The research comes at an interesting time: The recent explosion in Bill Hwang’s highly leveraged family office Archegos Capital is forcing regulators to scrutinize investment strategy – and what happens to it when a margin call takes place.
“There are many examples of institutions that have found themselves in financial difficulty due to huge losses caused by high leverage,” the newspaper said. “These results, on the whole, show that high leverage does not lead to high returns for investors, but lowers returns: investors pay for leverage.”
The researchers obtained a dataset that spans January 2, 2014 through December 30, 2016 via an anonymous Chinese brokerage firm. The data includes 39.4 million futures transaction records from 10,822 investors, of which 315 were institutions. The article was published by University of California Professor Avanidhar Subrahmanyam, Tsinghua University Professor Ke Tang, Beihang University Associate Professor Jingyuan Wang, and Nanjing University Associate Professor Xuewei Yang.

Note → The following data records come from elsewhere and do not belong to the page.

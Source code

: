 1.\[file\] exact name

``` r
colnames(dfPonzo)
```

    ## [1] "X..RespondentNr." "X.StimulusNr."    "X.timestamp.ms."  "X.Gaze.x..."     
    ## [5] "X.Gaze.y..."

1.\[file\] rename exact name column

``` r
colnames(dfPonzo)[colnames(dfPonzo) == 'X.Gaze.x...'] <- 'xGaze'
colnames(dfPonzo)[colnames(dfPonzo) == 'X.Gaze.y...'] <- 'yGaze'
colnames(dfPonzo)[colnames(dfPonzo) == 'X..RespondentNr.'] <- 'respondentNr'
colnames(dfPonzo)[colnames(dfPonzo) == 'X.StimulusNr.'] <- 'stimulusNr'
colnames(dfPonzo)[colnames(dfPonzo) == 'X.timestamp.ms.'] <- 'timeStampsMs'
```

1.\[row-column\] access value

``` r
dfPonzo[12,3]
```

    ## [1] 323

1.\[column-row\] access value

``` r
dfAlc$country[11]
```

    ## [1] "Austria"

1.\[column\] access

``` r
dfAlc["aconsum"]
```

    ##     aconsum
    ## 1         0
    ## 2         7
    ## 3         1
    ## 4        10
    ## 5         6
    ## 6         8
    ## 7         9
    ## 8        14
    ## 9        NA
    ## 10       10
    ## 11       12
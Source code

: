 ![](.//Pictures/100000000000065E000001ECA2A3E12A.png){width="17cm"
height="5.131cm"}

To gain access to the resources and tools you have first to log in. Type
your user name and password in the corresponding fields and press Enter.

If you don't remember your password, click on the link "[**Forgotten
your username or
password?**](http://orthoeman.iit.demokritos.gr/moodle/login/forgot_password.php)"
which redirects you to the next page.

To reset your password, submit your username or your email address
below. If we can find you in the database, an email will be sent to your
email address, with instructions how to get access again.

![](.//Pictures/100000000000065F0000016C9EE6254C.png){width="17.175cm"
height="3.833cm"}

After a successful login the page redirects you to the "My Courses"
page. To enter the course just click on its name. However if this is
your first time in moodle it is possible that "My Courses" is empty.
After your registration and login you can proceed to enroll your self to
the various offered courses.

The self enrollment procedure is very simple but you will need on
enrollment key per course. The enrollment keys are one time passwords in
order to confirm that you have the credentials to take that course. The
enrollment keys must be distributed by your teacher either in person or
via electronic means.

Their results show that a one unit increase in leverage “implies” a decrease in an investor’s daily gross returns by 3.3 basis points and net returns by 5.35 basis points.
“The scale is great,” the newspaper said. To put these numbers into perspective, the researchers annualized the decline: if a similar leverage was applied each day, the cumulative underperformance for gross returns would be 8%, while for net returns it would be 13. % per additional unit of leverage.
According to research, one of the possible reasons for the reduction in performance is that forced liquidations – or margin calls – only occur when investors lose a large amount of money.
“The higher the leverage, the higher the likelihood of being forced to liquidate,” the researchers wrote. In turn, investors realize losses and lose the opportunity to profit from price rebounds, if they occur.
The paper showed that, on average, the daily return (gross and net) is more than 26% lower when these so-called forced sell-offs occur.
Another reason for the reduction in performance is related to the higher trading costs. Research shows this through declining net returns, which were higher than their gross return peers. “High leverage expands trading positions and therefore should increase trading costs compared to those without leverage,” the document said.
“Overall, leverage is a double-edged sword,” according to the researchers. “For the majority of investors, leverage reduces trading performance, even if it makes returns on investment more volatile.”